As AI reshapes how brands understand and engage customers, the traditional divide between marketing and data engineering is breaking down. In this piece, Dr. Grigori Melnik, Chief Product Officer, Amperity explores why shared customer context has become the critical foundation for personalisation and meaningful AI-driven experiences across the enterprise.
Historically, customer experience has required two things: understanding who a customer is and responding with relevant, timely context. For decades, those requirements were addressed by two separate business divisions: data engineering and marketing.
Data engineering teams have traditionally owned data management, while marketing has focused on activating that data to power customer engagement. Now, those lines are blurring. As AI adoption accelerates and expectations for personalisation rise, neither team can operate in isolation. Both need access to shared customer data intelligence to achieve their goals.
The quality of this shared context determines how effectively AI can operate across the organisation, making collaboration between data and marketing teams more important than ever.
The Marketing and Engineering Divide
The division between the teams is easily explained. Marketing teams push for speed, experimentation, and the freedom to move quickly. Data engineering teams prioritise governance, stability, and centralised control.
Many martech vendors have already chosen a lane between the two disciplines. Some organisations focus almost entirely on marketing activation and leave the harder problems of identity, real-time data, and governance to someone else. Others emphasise data infrastructure but stop short of helping teams deliver actual customer experiences.
Personalisation Has Increased Marketing’s Demands on Data
Personalisation has required these approaches to change. Effective customer engagement requires every system and team to recognise who an individual is in real time, interpret incomplete signals, and make decisions that reflect the full customer story.
Capabilities like real-time profiles, event-driven journeys, and identity resolution aren’t abstract data projects. They’re the backbone of the moments that define loyalty – those precious seconds in which a customer chooses to engage or move on.

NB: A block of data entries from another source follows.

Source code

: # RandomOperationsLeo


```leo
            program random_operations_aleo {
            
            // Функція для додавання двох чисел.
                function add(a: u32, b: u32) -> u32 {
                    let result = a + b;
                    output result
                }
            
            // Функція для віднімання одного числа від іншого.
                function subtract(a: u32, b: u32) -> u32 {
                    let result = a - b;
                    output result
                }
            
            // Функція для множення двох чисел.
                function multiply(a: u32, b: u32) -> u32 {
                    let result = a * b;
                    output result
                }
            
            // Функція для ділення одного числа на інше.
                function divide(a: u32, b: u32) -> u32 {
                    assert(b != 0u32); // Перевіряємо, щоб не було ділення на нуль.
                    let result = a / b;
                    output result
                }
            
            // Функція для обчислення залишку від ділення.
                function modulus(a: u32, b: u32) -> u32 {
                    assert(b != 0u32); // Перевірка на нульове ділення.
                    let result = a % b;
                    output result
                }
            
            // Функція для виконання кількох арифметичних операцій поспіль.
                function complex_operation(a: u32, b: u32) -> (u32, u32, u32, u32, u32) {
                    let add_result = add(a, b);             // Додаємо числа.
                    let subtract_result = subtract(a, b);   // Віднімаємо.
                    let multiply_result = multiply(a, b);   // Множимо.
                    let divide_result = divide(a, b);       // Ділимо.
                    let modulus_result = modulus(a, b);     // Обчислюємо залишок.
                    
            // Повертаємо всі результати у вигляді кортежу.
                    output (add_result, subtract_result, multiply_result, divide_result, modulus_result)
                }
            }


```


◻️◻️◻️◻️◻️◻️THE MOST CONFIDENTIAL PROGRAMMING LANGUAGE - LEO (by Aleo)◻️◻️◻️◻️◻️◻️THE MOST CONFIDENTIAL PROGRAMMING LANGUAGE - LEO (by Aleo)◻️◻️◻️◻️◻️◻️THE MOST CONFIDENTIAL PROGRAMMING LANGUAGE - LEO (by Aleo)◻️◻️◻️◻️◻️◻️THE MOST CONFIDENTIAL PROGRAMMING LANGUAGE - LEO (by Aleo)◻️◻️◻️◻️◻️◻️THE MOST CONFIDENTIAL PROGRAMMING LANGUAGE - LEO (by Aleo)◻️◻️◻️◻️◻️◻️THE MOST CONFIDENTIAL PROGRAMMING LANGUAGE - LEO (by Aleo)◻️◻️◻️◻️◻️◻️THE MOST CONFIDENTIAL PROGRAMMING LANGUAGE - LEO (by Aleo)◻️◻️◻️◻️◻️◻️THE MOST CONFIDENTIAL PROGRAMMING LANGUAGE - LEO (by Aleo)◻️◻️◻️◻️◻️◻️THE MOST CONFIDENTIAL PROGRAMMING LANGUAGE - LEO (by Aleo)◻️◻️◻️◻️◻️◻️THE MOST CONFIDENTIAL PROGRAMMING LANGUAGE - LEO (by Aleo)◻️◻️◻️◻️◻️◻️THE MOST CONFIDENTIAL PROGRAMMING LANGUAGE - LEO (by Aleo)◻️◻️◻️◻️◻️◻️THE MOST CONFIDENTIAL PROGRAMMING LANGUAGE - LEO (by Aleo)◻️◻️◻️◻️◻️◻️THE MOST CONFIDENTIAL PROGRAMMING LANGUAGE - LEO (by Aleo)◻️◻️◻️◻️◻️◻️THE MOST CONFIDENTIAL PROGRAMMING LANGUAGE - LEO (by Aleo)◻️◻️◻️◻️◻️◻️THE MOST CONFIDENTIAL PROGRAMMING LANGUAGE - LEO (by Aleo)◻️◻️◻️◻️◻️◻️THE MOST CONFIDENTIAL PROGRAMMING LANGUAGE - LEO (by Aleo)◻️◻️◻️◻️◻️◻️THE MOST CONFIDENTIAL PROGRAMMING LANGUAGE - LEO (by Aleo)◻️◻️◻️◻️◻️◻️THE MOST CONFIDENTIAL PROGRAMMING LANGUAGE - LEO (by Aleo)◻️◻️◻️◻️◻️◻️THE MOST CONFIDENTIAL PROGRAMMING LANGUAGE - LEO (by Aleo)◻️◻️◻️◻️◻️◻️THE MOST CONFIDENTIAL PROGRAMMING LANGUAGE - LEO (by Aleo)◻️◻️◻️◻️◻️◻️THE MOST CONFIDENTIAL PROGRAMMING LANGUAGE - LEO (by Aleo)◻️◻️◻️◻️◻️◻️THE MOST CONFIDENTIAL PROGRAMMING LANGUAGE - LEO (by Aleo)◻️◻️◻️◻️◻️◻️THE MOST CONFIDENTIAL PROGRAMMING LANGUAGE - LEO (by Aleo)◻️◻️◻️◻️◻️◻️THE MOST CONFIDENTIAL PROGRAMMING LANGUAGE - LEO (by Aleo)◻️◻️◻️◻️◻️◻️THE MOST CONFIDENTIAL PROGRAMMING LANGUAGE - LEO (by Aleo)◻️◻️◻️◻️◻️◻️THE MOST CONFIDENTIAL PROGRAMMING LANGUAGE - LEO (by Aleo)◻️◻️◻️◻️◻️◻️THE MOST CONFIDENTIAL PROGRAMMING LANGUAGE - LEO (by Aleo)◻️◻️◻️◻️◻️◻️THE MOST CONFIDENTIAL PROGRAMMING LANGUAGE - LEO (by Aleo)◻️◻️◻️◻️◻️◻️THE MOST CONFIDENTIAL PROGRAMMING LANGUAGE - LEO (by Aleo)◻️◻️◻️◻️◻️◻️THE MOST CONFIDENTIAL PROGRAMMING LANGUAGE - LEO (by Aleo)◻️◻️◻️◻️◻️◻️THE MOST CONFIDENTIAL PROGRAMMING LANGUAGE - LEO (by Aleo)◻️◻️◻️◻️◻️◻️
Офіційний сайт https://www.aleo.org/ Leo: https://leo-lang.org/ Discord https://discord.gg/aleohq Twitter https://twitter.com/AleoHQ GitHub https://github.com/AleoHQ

Marketers now have AI tools that can help them access insights from the organisation’s customer data and turn them into action. But AI’s performance isn’t determined by which team owns the data: it’s by the context it has to work from.
Fragmented Data – the Engineer’s Challenge
If AI used by marketers is working with partial or outdated context, it can’t produce reliable meaningful outcomes. If data is stale or trapped in batch workflows, real-time decisioning becomes impossible. Fragmented and messy data results in unreliable customer identities, and personalisation falls apart.
Back to the engineering team, whose challenge is making sense of the unprecedented volume of data coming into the organisation, through multiple channels. AI is helping them too, with tools that integrate cleanly with architecture and automate repetitive engineering tasks. It can improve quality with machine learning and unify and structure data into contextually aware signals.
The Contextual Layer Bringing Company-Wide Customer Data Intelligence
The solution is not simply about tools or capabilities for distinct business teams: the customer data foundation should be a shared system of contextual intelligence. This new contextual layer connects both sides of the enterprise and is the prerequisite for customer data intelligence.
This is where historical and real-time customer data is unified so that teams can make reasoned decisions and drive the right outcomes.
For marketing teams this means the ability to access live, intent-rich customer understanding they can use with confidence. Meanwhile, data teams have a reliable, observable, and well-governed resource that fits their architecture without adding another pipeline to maintain.
Bridging the Data-Marketing Gap is No Longer Optional
Personalisation no longer succeeds on channel tactics alone. Instead, it needs every part of the organisation to know the customer instantly and can act on signals the moment they appear. AI can help but it needs a strong data foundation to be effective.
This is why bridging the data-marketing gap is no longer optional. The future belongs to brands that unify the functions of their data foundation, not just balance them. When strong data engineering meets real-time customer understanding, companies can deliver experiences that feel both relevant and responsible – delighting customers and driving real business outcomes.